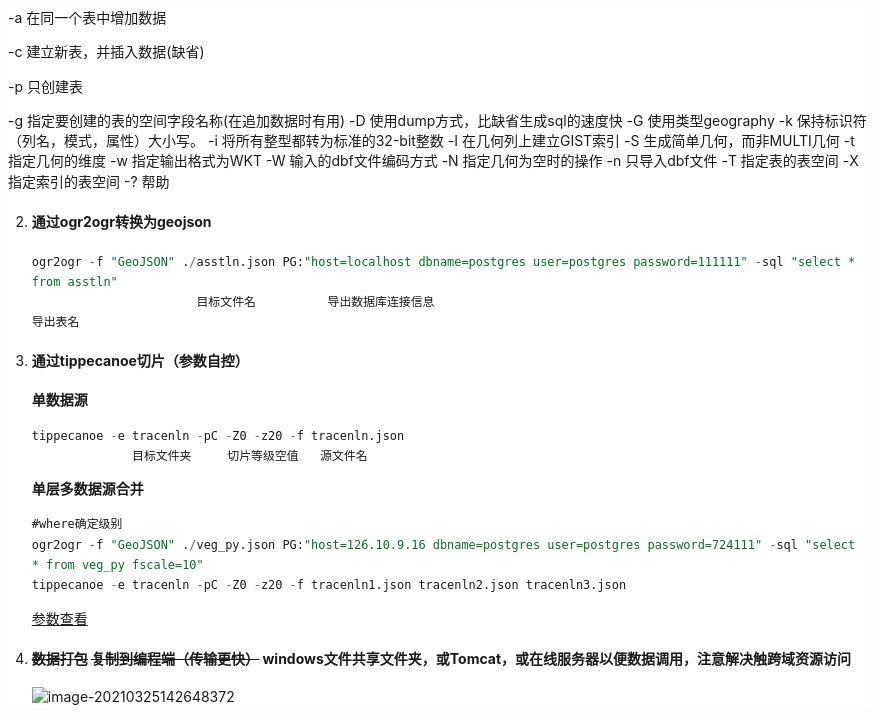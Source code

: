    -a   	 在同一个表中增加数据

   -c 		建立新表，并插入数据(缺省)

   -p		只创建表

   -g		 指定要创建的表的空间字段名称(在追加数据时有用)
   -D 		使用dump方式，比缺省生成sql的速度快
   -G 		使用类型geography
   -k		 保持标识符（列名，模式，属性）大小写。
   -i		 将所有整型都转为标准的32-bit整数
   -I 		在几何列上建立GIST索引
   -S		生成简单几何，而非MULTI几何
   -t		  指定几何的维度
   -w		指定输出格式为WKT
   -W		输入的dbf文件编码方式
   -N		指定几何为空时的操作
   -n		只导入dbf文件
   -T		指定表的表空间
   -X		指定索引的表空间
   -?		帮助

   

2. #### 通过ogr2ogr转换为geojson

   ```sql
   ogr2ogr -f "GeoJSON" ./asstln.json PG:"host=localhost dbname=postgres user=postgres password=111111" -sql "select * from asstln"
                          目标文件名          导出数据库连接信息                                                            导出表名
   ```

   

3. #### 通过tippecanoe切片（参数自控）

   **单数据源**

   ```sql
   tippecanoe -e tracenln -pC -Z0 -z20 -f tracenln.json
                 目标文件夹     切片等级空值   源文件名
   ```

   **单层多数据源合并**

   ```sql
   #where确定级别
   ogr2ogr -f "GeoJSON" ./veg_py.json PG:"host=126.10.9.16 dbname=postgres user=postgres password=724111" -sql "select * from veg_py fscale=10" 
   tippecanoe -e tracenln -pC -Z0 -z20 -f tracenln1.json tracenln2.json tracenln3.json
   ```

   

   [参数查看](https://www.yuque.com/geoway-vision/vision/tippecanoe)

4. #### ~~数据打包~~ ~~复制到编程端（传输更快）~~   windows文件共享文件夹，或Tomcat，或在线服务器以便数据调用，注意解决触跨域资源访问

   ![image-20210325142648372](http://rcy276gfy.hd-bkt.clouddn.com/image-20210325142648372.png)
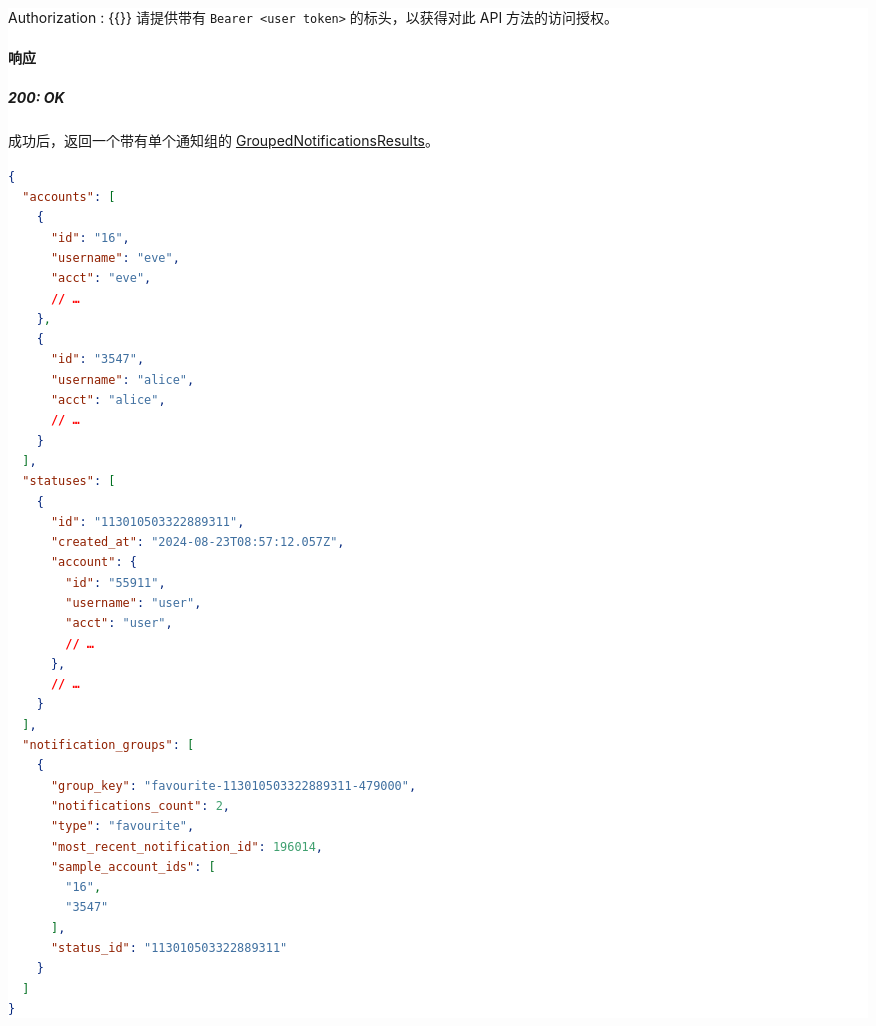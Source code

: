 Authorization
: {{<required>}} 请提供带有 `Bearer <user token>` 的标头，以获得对此 API 方法的访问授权。

#### 响应

##### 200: OK

成功后，返回一个带有单个通知组的 [GroupedNotificationsResults](#GroupedNotificationsResults)。

```json
{
  "accounts": [
    {
      "id": "16",
      "username": "eve",
      "acct": "eve",
      // …
    },
    {
      "id": "3547",
      "username": "alice",
      "acct": "alice",
      // …
    }
  ],
  "statuses": [
    {
      "id": "113010503322889311",
      "created_at": "2024-08-23T08:57:12.057Z",
      "account": {
        "id": "55911",
        "username": "user",
        "acct": "user",
        // …
      },
      // …
    }
  ],
  "notification_groups": [
    {
      "group_key": "favourite-113010503322889311-479000",
      "notifications_count": 2,
      "type": "favourite",
      "most_recent_notification_id": 196014,
      "sample_account_ids": [
        "16",
        "3547"
      ],
      "status_id": "113010503322889311"
    }
  ]
}
```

**WHAT YOU HAVE TO DO:** What lines in the entries above hold "username"? Copy every one.

**FINISHED EXERCISE:**
      "username": "eve",
      "username": "alice",
        "username": "user",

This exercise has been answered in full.